Lexapro Withdrawal

by on May 14, 2012

If not properly discontinuing use of Lexapro (Escitalopram), patients may suffer from withdrawal. Withdrawal symptoms do not just occur when halting medications, in some cases they can also occur when dosage is decreased too quickly.  It is important to consider the implications of withdrawal regardless of how long Lexapro treatment has been in place.

It is important to acknowledge a difference between drug dependency or addiction, and withdrawal from prescribed drugs. Lexapro is not addictive so there is no desire to continue taking it once dosage has been decreased. There is, however, a period of time where the body has to adjust to this decrease in medication. Studies have not unanimously shown why patients suffer from withdrawal when discontinuing Lexapro. Scientists hypothesize that it may be due to a variety of factors, including the central nervous system needing time to readjust to the change in serotonin, or possibly a change in blood volume of the left prefrontal cortex and caudate nucleus.
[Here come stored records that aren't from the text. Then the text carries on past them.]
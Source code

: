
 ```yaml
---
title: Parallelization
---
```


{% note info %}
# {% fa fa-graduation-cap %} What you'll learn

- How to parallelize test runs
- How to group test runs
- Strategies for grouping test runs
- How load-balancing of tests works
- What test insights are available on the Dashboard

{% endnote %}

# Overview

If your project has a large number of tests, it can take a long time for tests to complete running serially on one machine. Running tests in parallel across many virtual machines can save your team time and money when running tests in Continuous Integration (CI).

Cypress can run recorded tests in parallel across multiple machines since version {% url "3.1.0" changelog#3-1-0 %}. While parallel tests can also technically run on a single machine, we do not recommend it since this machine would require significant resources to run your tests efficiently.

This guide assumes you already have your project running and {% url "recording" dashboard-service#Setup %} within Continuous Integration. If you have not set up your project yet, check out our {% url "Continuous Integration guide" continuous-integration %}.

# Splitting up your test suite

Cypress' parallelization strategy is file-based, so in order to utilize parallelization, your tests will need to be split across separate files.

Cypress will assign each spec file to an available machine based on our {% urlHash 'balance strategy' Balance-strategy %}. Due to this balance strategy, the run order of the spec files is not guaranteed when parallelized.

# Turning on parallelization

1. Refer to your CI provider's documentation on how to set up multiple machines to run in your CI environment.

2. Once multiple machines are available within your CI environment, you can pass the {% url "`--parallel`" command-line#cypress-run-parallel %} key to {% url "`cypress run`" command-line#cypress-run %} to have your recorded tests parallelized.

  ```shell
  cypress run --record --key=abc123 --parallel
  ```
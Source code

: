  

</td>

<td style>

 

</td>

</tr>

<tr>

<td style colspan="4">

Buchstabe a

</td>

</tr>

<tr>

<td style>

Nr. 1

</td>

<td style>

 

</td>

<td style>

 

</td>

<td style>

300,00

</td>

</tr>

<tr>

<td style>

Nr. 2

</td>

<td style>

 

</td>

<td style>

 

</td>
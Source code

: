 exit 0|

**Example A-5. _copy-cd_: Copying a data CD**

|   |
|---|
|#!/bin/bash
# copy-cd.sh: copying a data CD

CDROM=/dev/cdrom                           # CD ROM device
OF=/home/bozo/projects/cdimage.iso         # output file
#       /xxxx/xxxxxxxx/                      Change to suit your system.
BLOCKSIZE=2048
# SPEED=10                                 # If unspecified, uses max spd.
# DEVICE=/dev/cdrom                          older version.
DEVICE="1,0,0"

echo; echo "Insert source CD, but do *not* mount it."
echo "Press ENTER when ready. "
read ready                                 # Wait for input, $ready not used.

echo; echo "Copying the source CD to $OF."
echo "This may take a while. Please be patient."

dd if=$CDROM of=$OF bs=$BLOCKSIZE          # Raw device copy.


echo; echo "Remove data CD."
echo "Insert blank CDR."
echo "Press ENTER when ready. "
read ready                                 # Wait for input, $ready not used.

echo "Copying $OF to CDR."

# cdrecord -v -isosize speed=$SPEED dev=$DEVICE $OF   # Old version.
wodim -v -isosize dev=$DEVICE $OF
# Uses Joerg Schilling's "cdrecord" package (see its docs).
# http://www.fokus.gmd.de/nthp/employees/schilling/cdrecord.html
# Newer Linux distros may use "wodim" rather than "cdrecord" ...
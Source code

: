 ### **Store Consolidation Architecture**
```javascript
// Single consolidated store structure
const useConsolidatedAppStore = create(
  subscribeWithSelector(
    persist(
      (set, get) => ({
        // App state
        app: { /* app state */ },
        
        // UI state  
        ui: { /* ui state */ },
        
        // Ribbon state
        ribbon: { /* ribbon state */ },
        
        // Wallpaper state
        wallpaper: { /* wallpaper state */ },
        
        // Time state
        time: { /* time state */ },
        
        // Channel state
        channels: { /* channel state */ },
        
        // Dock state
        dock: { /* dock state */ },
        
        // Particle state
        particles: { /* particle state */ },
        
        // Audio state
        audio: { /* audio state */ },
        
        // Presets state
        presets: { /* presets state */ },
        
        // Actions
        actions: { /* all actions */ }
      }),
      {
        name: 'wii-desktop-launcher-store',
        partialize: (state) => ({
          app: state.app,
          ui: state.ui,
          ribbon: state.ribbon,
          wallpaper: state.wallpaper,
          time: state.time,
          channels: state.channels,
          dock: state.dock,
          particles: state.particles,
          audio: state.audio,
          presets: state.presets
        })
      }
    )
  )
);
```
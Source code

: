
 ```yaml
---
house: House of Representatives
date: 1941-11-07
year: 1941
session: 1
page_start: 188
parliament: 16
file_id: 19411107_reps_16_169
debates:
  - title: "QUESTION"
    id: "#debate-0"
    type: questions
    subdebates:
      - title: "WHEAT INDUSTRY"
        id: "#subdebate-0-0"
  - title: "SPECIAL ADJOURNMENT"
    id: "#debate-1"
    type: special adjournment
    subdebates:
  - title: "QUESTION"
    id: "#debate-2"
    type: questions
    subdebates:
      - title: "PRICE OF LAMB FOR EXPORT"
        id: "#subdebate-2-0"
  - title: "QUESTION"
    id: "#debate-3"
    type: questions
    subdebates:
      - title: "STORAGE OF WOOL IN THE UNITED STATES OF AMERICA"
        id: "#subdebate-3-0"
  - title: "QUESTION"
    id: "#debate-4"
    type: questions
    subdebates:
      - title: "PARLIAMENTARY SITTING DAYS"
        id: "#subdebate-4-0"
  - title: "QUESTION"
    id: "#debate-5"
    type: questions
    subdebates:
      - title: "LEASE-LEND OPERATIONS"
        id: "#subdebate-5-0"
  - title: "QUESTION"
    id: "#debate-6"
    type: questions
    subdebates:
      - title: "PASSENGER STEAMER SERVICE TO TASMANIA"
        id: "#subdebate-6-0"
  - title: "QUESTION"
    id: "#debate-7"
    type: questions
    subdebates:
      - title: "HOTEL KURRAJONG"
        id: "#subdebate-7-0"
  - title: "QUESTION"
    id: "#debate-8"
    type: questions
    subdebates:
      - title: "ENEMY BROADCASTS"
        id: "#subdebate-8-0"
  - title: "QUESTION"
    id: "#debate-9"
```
Lexapro Withdrawal Symptoms

Up to 20% of people who reduce or halt use of Lexapro (Escitalopram) may suffer from withdrawal symptoms. These symptoms include:

  • Fatigue
  • Nausea
  • Sweating
  • Dizziness and balance issues
  • Headaches
  • Diarrhea
  • Sleep disturbances
  • Tremors and shaking
  • Sexual dysfunction

Another reported symptom has been called “brain shocks” or “brain zaps”. These terms are used to describe a withdrawal symptom that is described as feeling an electric shock sensation that is accompanied by dizziness, nausea and confusion.

How to Minimize Withdrawal Symptoms

Patients should not immediately and abruptly stop use of Lexipro. The most effective way to prevent withdrawal symptoms is to taper the use of Lexapro gradually. Health care professionals should be involved in determining the amount of decrease with Lexapro. It is usually spread out over a 6 to 8 week period, allowing the body to adjust along with the decreased dosage. Should any serious withdrawal symptoms occur, patients should discuss them with their physician and stretch out the tapering period.

Withdrawal symptoms often only occur with patients who have taken antidepressants for 6 weeks or longer. If present, withdrawal symptoms are usually temporary and can be dealt with by slowing the rate of reducing the medication.